Le premier cercle des alliés réunis au sein de l’Alliance des Etats du Sahel (AES) renforce aujourd’hui sa solidarité, comme pour dire aux autres, « sans vous ce n’est pas le chaos chez nous », même si on peut le constater, il y a des difficultés. N’est-ce pas d’ailleurs ce qui constitue le challenge, et représente en même temps la raison d’une adhésion populaire, qui n’est pas encore sur le point de s’essouffler. La sortie de l’organisation communautaire de façon officielle et formelle n’est peut-être pas dans l’immédiat définitivement actée, mais les prémices sont là.
Le Niger reste sans aucun doute, l’un des pays de l’AES qui porte le plus en bandoulière la question de la monnaie sous régionale avec les pays de l’AES, même si d’autres sons de cloche, concernant le franc CFA, se font entendre, quoique du point de vue des modalités il y a quelques variantes.

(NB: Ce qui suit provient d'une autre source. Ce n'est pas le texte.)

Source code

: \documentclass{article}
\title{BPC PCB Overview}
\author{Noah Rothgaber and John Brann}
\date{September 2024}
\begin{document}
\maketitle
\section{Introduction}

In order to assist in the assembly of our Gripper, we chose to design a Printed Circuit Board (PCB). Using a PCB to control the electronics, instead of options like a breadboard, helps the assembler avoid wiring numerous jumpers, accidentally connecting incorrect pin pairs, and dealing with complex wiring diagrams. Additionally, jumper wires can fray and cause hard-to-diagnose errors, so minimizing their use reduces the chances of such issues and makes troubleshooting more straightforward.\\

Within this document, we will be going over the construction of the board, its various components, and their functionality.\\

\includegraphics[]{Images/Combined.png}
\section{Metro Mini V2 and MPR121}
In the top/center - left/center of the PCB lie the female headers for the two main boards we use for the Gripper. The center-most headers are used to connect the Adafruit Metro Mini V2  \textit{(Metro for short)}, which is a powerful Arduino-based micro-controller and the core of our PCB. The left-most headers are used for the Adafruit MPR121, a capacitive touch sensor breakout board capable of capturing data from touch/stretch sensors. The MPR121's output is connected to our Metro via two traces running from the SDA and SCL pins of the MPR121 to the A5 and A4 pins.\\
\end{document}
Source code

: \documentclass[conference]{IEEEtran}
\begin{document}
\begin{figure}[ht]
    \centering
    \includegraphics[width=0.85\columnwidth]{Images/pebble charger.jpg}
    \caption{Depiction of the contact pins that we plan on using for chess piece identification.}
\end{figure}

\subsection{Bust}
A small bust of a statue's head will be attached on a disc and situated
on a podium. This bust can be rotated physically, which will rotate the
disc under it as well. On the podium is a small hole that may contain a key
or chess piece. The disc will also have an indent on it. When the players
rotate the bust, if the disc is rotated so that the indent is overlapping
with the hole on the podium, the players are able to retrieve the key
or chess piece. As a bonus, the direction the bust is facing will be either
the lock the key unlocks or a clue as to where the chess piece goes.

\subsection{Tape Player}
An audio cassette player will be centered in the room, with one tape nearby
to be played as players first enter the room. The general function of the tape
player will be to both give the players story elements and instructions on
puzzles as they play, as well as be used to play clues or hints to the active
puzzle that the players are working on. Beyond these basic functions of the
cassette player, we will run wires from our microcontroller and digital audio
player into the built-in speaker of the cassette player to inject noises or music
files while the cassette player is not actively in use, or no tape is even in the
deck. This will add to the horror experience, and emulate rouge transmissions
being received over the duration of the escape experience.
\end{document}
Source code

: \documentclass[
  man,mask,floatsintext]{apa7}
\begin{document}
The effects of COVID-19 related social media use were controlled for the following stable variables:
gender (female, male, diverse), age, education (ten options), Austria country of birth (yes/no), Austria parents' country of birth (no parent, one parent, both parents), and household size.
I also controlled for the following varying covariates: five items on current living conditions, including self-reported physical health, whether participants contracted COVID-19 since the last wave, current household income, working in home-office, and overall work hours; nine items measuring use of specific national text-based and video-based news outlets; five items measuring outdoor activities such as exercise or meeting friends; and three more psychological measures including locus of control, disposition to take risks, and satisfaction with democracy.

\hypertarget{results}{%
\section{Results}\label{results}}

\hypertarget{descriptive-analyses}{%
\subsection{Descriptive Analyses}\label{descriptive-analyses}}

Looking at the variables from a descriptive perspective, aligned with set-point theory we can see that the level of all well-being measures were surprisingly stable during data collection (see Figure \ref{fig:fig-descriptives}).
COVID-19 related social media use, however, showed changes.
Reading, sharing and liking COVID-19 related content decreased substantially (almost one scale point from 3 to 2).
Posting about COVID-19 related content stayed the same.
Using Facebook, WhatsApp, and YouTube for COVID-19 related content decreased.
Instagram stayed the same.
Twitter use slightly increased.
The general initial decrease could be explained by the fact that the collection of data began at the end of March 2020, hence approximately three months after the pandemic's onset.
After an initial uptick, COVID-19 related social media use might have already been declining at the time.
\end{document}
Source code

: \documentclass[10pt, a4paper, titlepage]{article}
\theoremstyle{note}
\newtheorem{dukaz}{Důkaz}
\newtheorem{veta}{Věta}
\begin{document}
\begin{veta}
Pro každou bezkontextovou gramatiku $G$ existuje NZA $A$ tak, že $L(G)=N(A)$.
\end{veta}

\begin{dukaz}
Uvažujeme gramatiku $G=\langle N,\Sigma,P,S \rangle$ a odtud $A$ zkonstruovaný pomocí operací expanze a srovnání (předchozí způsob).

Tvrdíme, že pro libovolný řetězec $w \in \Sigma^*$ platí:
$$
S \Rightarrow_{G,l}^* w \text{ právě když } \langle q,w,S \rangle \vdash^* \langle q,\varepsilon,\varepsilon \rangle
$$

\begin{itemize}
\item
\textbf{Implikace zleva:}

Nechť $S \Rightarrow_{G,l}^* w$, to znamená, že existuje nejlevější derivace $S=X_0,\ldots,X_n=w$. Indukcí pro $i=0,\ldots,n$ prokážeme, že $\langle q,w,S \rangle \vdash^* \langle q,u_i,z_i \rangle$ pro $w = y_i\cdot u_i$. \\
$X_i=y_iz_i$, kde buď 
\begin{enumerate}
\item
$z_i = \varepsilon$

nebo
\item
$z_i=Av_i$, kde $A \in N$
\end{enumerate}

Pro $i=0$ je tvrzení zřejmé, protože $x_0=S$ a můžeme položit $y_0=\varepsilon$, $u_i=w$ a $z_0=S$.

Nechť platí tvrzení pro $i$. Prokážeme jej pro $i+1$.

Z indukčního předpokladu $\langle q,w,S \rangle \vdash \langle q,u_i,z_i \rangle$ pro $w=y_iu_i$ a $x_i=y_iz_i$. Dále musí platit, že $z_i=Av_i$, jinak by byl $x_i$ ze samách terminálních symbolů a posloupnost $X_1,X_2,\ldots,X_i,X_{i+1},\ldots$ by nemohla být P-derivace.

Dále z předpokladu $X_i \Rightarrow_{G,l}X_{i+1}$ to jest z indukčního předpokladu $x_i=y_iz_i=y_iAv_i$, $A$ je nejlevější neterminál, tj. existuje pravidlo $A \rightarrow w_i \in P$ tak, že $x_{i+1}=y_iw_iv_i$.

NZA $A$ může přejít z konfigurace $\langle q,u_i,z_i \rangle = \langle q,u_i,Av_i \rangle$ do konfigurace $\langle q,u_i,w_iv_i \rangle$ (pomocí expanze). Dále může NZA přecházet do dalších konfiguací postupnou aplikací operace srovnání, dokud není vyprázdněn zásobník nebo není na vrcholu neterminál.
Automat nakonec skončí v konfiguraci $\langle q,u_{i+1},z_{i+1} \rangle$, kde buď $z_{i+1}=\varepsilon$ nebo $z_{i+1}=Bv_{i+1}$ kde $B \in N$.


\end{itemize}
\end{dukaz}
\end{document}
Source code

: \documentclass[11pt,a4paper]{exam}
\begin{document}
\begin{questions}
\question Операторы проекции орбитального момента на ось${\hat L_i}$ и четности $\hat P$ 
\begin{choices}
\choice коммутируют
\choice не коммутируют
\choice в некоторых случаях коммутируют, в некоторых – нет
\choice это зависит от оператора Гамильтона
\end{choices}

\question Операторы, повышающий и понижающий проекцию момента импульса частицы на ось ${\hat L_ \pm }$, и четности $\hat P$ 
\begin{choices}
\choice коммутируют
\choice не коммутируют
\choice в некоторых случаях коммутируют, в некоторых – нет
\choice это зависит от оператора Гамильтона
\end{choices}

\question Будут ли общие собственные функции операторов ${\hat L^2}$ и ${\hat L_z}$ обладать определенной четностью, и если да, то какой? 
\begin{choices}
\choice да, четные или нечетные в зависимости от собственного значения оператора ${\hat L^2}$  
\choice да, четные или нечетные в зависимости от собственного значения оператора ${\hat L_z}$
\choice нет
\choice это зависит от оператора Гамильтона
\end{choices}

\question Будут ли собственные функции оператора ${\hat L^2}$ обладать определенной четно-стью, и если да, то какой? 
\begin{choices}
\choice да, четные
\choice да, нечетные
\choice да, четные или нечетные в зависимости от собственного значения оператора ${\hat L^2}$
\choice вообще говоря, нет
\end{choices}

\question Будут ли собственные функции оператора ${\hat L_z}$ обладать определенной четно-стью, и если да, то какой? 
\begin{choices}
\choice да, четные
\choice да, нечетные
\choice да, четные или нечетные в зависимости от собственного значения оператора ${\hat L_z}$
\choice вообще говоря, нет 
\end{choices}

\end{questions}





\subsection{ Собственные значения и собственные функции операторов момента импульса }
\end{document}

Mais le point d’attention qui semble le plus visible, est sans doute la volonté affichée de reprendre en main les attributs de sa souveraineté. Le gouvernement du Président Abderrahmane TIANI a dans un premier temps, exigé le départ de la France, sous la poussée ou avec l’onction de la clameur populaire, il faut le dire.
Aujourd’hui, le pouvoir militaire franchit une nouvelle étape non seulement vis-à-vis de la CEDEAO, mais surtout vis-à-vis des Etats Unis, qui dés le début de la crise avaient envoyé une haute délégation pour s’entretenir avec les nouvelles autorités et ainsi conforter leur positionnement stratégique dans le pays « en lieu et place » de la France appelée à plier bagage dans les conditions que l’on sait.
Aujourd’hui l’exigence est que les USA quitte le Niger, du moins en ce qui concerne leur présence militaire. L’option choisie est que la coopération militaire n’est plus du goût des nouvelles autorités, et place la Russie qui a fini de faire une offre de service conséquente.
Si la coopération avec la France et les Etats unis est aujourd’hui en veilleuse pour ne pas dire plus, en revanche les Russes reprennent du terrain au Niger. La preuve la première cargaison de matériel militaire Russe est arrivée à Niamey ce 10 Avril 2024. Elle entre dans le cadre de la mise en œuvre de la stratégie de lutte contre les mouvements Djihadistes qui sèment la terreur sur la partie nord du pays particulièrement.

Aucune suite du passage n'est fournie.